Provided data ->
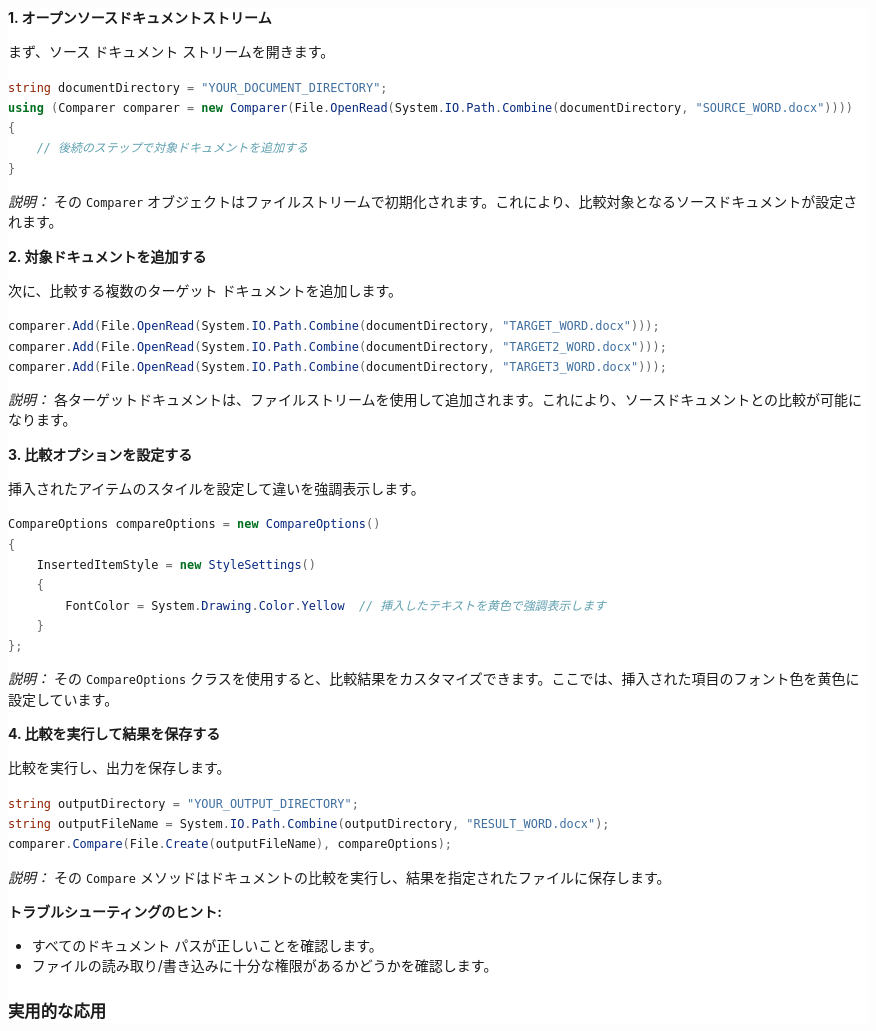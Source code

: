 **1. オープンソースドキュメントストリーム**

まず、ソース ドキュメント ストリームを開きます。

```csharp
string documentDirectory = "YOUR_DOCUMENT_DIRECTORY";
using (Comparer comparer = new Comparer(File.OpenRead(System.IO.Path.Combine(documentDirectory, "SOURCE_WORD.docx"))))
{
    // 後続のステップで対象ドキュメントを追加する
}
```

*説明：* その `Comparer` オブジェクトはファイルストリームで初期化されます。これにより、比較対象となるソースドキュメントが設定されます。

**2. 対象ドキュメントを追加する**

次に、比較する複数のターゲット ドキュメントを追加します。

```csharp
comparer.Add(File.OpenRead(System.IO.Path.Combine(documentDirectory, "TARGET_WORD.docx")));
comparer.Add(File.OpenRead(System.IO.Path.Combine(documentDirectory, "TARGET2_WORD.docx")));
comparer.Add(File.OpenRead(System.IO.Path.Combine(documentDirectory, "TARGET3_WORD.docx")));
```

*説明：* 各ターゲットドキュメントは、ファイルストリームを使用して追加されます。これにより、ソースドキュメントとの比較が可能になります。

**3. 比較オプションを設定する**

挿入されたアイテムのスタイルを設定して違いを強調表示します。

```csharp
CompareOptions compareOptions = new CompareOptions()
{
    InsertedItemStyle = new StyleSettings()
    {
        FontColor = System.Drawing.Color.Yellow  // 挿入したテキストを黄色で強調表示します
    }
};
```

*説明：* その `CompareOptions` クラスを使用すると、比較結果をカスタマイズできます。ここでは、挿入された項目のフォント色を黄色に設定しています。

**4. 比較を実行して結果を保存する**

比較を実行し、出力を保存します。

```csharp
string outputDirectory = "YOUR_OUTPUT_DIRECTORY";
string outputFileName = System.IO.Path.Combine(outputDirectory, "RESULT_WORD.docx");
comparer.Compare(File.Create(outputFileName), compareOptions);
```

*説明：* その `Compare` メソッドはドキュメントの比較を実行し、結果を指定されたファイルに保存します。

**トラブルシューティングのヒント:**
- すべてのドキュメント パスが正しいことを確認します。
- ファイルの読み取り/書き込みに十分な権限があるかどうかを確認します。

### 実用的な応用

Your task -> Using the string "OpenRead" as the search term, count the lines of the data above that hold it and report that number alone.

Response to this exercise -> 4